In [23]:
import sys
import math
import random
import subprocess
import plotly.plotly as py
from plotly.graph_objs import *
from plotly.offline import download_plotlyjs, init_notebook_mode, plot, iplot
init_notebook_mode(connected=True) # run at the start of every ipython notebook to use plotly.offline

from functools import reduce
import pandas as pd
df = pd.read_csv('data.csv')



In [24]:
PLOTLY_USERNAME = 'mr-karan'
PLOTLY_KEY = 'tzubazm2ba'

py.sign_in(PLOTLY_USERNAME, PLOTLY_KEY) # your username and api_key go there


In [25]:
def main():
    
    # How many points are in our dataset?
    num_points = 10000
    
    # For each of those points how many dimensions do they have?
    dimensions = 2
    
    # Bounds for the values of those points in each dimension
    lower = -100
    upper = 100
    
    # The K in k-means.

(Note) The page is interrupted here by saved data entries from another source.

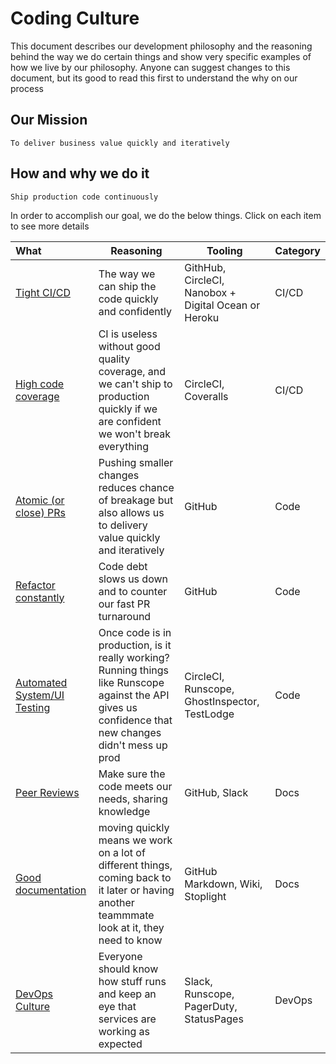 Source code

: # Coding Culture

This document describes our development philosophy and the reasoning behind the way we do certain things and show very specific examples of how we live by our philosophy.  Anyone can suggest changes to this document, but its good to read this first to understand the why on our process

## Our Mission

`To deliver business value quickly and iteratively`

## How and why we do it

`Ship production code continuously`

In order to accomplish our goal, we do the below things.  Click on each item to see more details

What   | Reasoning | Tooling | Category
:------- | ----- | --------- | -------
[Tight CI/CD](ci.md) | The way we can ship the code quickly and confidently | GithHub, CircleCI, Nanobox + Digital Ocean or Heroku | CI/CD
[High code coverage](ci.md) | CI is useless without good quality coverage, and we can't ship to production quickly if we are confident we won't break everything | CircleCI, Coveralls | CI/CD
[Atomic (or close) PRs](code.md) | Pushing smaller changes reduces chance of breakage but also allows us to delivery value quickly and iteratively | GitHub | Code
[Refactor constantly](code.md) | Code debt slows us down and to counter our fast PR turnaround | GitHub | Code
[Automated System/UI Testing](auto.md) | Once code is in production, is it really working?  Running things like Runscope against the API gives us confidence that new changes didn't mess up prod | CircleCI, Runscope, GhostInspector, TestLodge | Code
[Peer Reviews](docs.md) | Make sure the code meets our needs, sharing knowledge | GitHub, Slack | Docs
[Good documentation](docs.md) | moving quickly means we work on a lot of different things, coming back to it later or having another teammmate look at it, they need to know | GitHub Markdown, Wiki, Stoplight | Docs
[DevOps Culture](auto.md) | Everyone should know how stuff runs and keep an eye that services are working as expected | Slack, Runscope, PagerDuty, StatusPages | DevOps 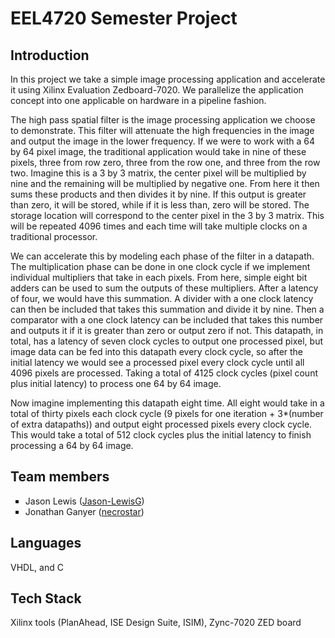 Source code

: <html><body>
<h1>EEL4720 Semester Project</h1>
<h2>Introduction</h2>
<p>In this project we take a simple image processing application and accelerate it using Xilinx Evaluation Zedboard-7020. We parallelize the application concept into one applicable on hardware in a pipeline fashion.<p>
<p>	The high pass spatial filter is the image processing application we choose to demonstrate. This filter will attenuate the high frequencies in the image and output the image in the lower frequency. If we were to work with a 64 by 64 pixel image, the traditional application would take in nine of these pixels, three from row zero, three from the row one, and three from the row two. Imagine this is a 3 by 3 matrix, the center pixel will be multiplied by nine and the remaining will be multiplied by negative one. From here it then sums these products and then divides it by nine. If this output is greater than zero, it will be stored, while if it is less than, zero will be stored. The storage location will correspond to the center pixel in the 3 by 3 matrix. This will be repeated 4096 times and each time will take multiple clocks on a traditional processor.<p>
<p>	We can accelerate this by modeling each phase of the filter in a datapath. The multiplication phase can be done in one clock cycle if we implement individual multipliers that take in each pixels. From here, simple eight bit adders can be used to sum the outputs of these multipliers. After a latency of four, we would have this summation. A divider with a one clock latency can then be included that takes this summation and divide it by nine. Then a comparator with a one clock latency can be included that takes this number and outputs it if it is greater than zero or output zero if not.
This datapath, in total, has a latency of seven clock cycles to output one processed pixel, but image data can be fed into this datapath every clock cycle, so after the initial latency we would see a processed pixel every clock cycle until all 4096 pixels are processed. Taking a total of 4125 clock cycles (pixel count plus initial latency) to process one 64 by 64 image.<p>
<p>	Now imagine implementing this datapath eight time. All eight would take in a total of thirty pixels each clock cycle (9 pixels for one iteration + 3*(number of extra datapaths)) and output eight processed pixels every clock cycle. This would take a total of 512 clock cycles plus the initial latency to finish processing a 64 by 64 image.</p>

<h2>Team members</h2>
<ul style="list-style-type:square">
	<li>Jason Lewis (<a href="https://github.com/Jason-LewisG">Jason-LewisG</a>)</li>
	<li>Jonathan Ganyer (<a href="https://github.com/necrostar">necrostar</a>)</li>
</ul>
<h2>Languages</h2>
<p>VHDL, and C</p>
<h2>Tech Stack</h2>
<p>Xilinx tools (PlanAhead, ISE Design Suite, ISIM), Zync-7020 ZED board</p>
</body></html>
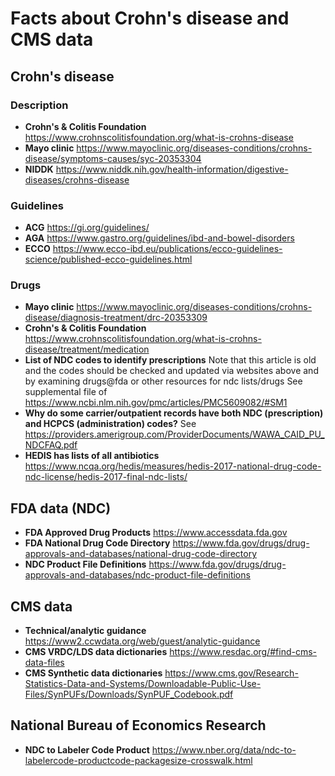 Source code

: # Facts about Crohn's disease and CMS data

## Crohn's disease

### Description
- **Crohn's & Colitis Foundation** https://www.crohnscolitisfoundation.org/what-is-crohns-disease   
- **Mayo clinic** https://www.mayoclinic.org/diseases-conditions/crohns-disease/symptoms-causes/syc-20353304 
- **NIDDK** https://www.niddk.nih.gov/health-information/digestive-diseases/crohns-disease

### Guidelines
- **ACG** https://gi.org/guidelines/ 
- **AGA** https://www.gastro.org/guidelines/ibd-and-bowel-disorders
- **ECCO** https://www.ecco-ibd.eu/publications/ecco-guidelines-science/published-ecco-guidelines.html

### Drugs
- **Mayo clinic** https://www.mayoclinic.org/diseases-conditions/crohns-disease/diagnosis-treatment/drc-20353309   
- **Crohn's & Colitis Foundation** https://www.crohnscolitisfoundation.org/what-is-crohns-disease/treatment/medication    
- **List of NDC codes to identify prescriptions** Note that this article is old and the codes should be checked and updated via websites above and by examining drugs@fda or other resources for ndc lists/drugs
    See supplemental file of https://www.ncbi.nlm.nih.gov/pmc/articles/PMC5609082/#SM1
- **Why do some carrier/outpatient records have both NDC (prescription) and HCPCS (administration) codes?** See https://providers.amerigroup.com/ProviderDocuments/WAWA_CAID_PU_NDCFAQ.pdf
- **HEDIS has lists of all antibiotics** https://www.ncqa.org/hedis/measures/hedis-2017-national-drug-code-ndc-license/hedis-2017-final-ndc-lists/

## FDA data (NDC)
- **FDA Approved Drug Products** https://www.accessdata.fda.gov
- **FDA National Drug Code Directory**  https://www.fda.gov/drugs/drug-approvals-and-databases/national-drug-code-directory
- **NDC Product File Definitions** https://www.fda.gov/drugs/drug-approvals-and-databases/ndc-product-file-definitions
    
## CMS data
- **Technical/analytic guidance** https://www2.ccwdata.org/web/guest/analytic-guidance   
- **CMS VRDC/LDS data dictionaries** https://www.resdac.org/#find-cms-data-files
- **CMS Synthetic data dictionaries** https://www.cms.gov/Research-Statistics-Data-and-Systems/Downloadable-Public-Use-Files/SynPUFs/Downloads/SynPUF_Codebook.pdf

## National Bureau of Economics Research
- **NDC to Labeler Code Product** https://www.nber.org/data/ndc-to-labelercode-productcode-packagesize-crosswalk.html



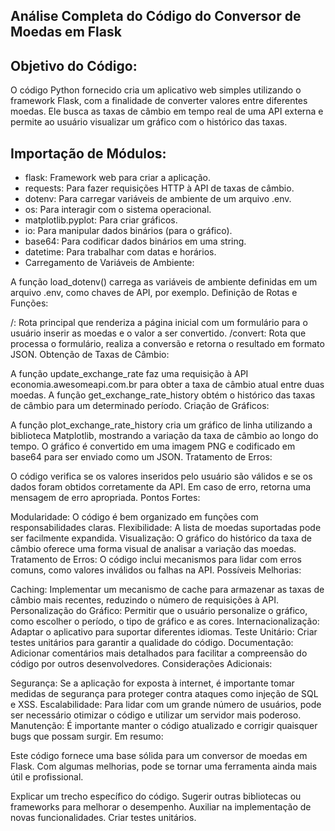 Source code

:## Análise Completa do Código do Conversor de Moedas em Flask ##

## Objetivo do Código:

O código Python fornecido cria um aplicativo web simples utilizando o framework Flask, com a finalidade de converter valores entre diferentes moedas. Ele busca as taxas de câmbio em tempo real de uma API externa e permite ao usuário visualizar um gráfico com o histórico das taxas.

## Importação de Módulos:

- flask: Framework web para criar a aplicação.
- requests: Para fazer requisições HTTP à API de taxas de câmbio.
- dotenv: Para carregar variáveis de ambiente de um arquivo .env.
- os: Para interagir com o sistema operacional.
- matplotlib.pyplot: Para criar gráficos.
- io: Para manipular dados binários (para o gráfico).
- base64: Para codificar dados binários em uma string.
- datetime: Para trabalhar com datas e horários.
- Carregamento de Variáveis de Ambiente:

A função load_dotenv() carrega as variáveis de ambiente definidas em um arquivo .env, como chaves de API, por exemplo.
Definição de Rotas e Funções:

/: Rota principal que renderiza a página inicial com um formulário para o usuário inserir as moedas e o valor a ser convertido.
/convert: Rota que processa o formulário, realiza a conversão e retorna o resultado em formato JSON.
Obtenção de Taxas de Câmbio:

A função update_exchange_rate faz uma requisição à API economia.awesomeapi.com.br para obter a taxa de câmbio atual entre duas moedas.
A função get_exchange_rate_history obtém o histórico das taxas de câmbio para um determinado período.
Criação de Gráficos:

A função plot_exchange_rate_history cria um gráfico de linha utilizando a biblioteca Matplotlib, mostrando a variação da taxa de câmbio ao longo do tempo. O gráfico é convertido em uma imagem PNG e codificado em base64 para ser enviado como um JSON.
Tratamento de Erros:

O código verifica se os valores inseridos pelo usuário são válidos e se os dados foram obtidos corretamente da API. Em caso de erro, retorna uma mensagem de erro apropriada.
Pontos Fortes:

Modularidade: O código é bem organizado em funções com responsabilidades claras.
Flexibilidade: A lista de moedas suportadas pode ser facilmente expandida.
Visualização: O gráfico do histórico da taxa de câmbio oferece uma forma visual de analisar a variação das moedas.
Tratamento de Erros: O código inclui mecanismos para lidar com erros comuns, como valores inválidos ou falhas na API.
Possíveis Melhorias:

Caching: Implementar um mecanismo de cache para armazenar as taxas de câmbio mais recentes, reduzindo o número de requisições à API.
Personalização do Gráfico: Permitir que o usuário personalize o gráfico, como escolher o período, o tipo de gráfico e as cores.
Internacionalização: Adaptar o aplicativo para suportar diferentes idiomas.
Teste Unitário: Criar testes unitários para garantir a qualidade do código.
Documentação: Adicionar comentários mais detalhados para facilitar a compreensão do código por outros desenvolvedores.
Considerações Adicionais:

Segurança: Se a aplicação for exposta à internet, é importante tomar medidas de segurança para proteger contra ataques como injeção de SQL e XSS.
Escalabilidade: Para lidar com um grande número de usuários, pode ser necessário otimizar o código e utilizar um servidor mais poderoso.
Manutenção: É importante manter o código atualizado e corrigir quaisquer bugs que possam surgir.
Em resumo:

Este código fornece uma base sólida para um conversor de moedas em Flask. Com algumas melhorias, pode se tornar uma ferramenta ainda mais útil e profissional.

Explicar um trecho específico do código.
Sugerir outras bibliotecas ou frameworks para melhorar o desempenho.
Auxiliar na implementação de novas funcionalidades.
Criar testes unitários.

How many clusters do we assume exist?
    num_clusters = 4
    
    # When do we say the optimization has 'converged' and stop updating clusters
    opt_cutoff = 0.5
    lat = []
    long = []
    points =[]
    for i in range(df.shape[0]):
        result = df.values[i][0].split("\t")
        formatted=[i.strip(" ") for i in result]
        lat.append(formatted[0])
        long.append(formatted[1])
    pointsds = []
    for i in range(len(lat)):
        pointsds.append([float(lat[i]),float(long[i])])
    for i in pointsds:
        points.append(Point(i))

    # Cluster those data!
    clusters = kmeans(points, num_clusters, opt_cutoff)

    # Print our clusters

    for i,c in enumerate(clusters):
        for p in c.points:
            print (" Cluster: ", i, "\t Point :", p)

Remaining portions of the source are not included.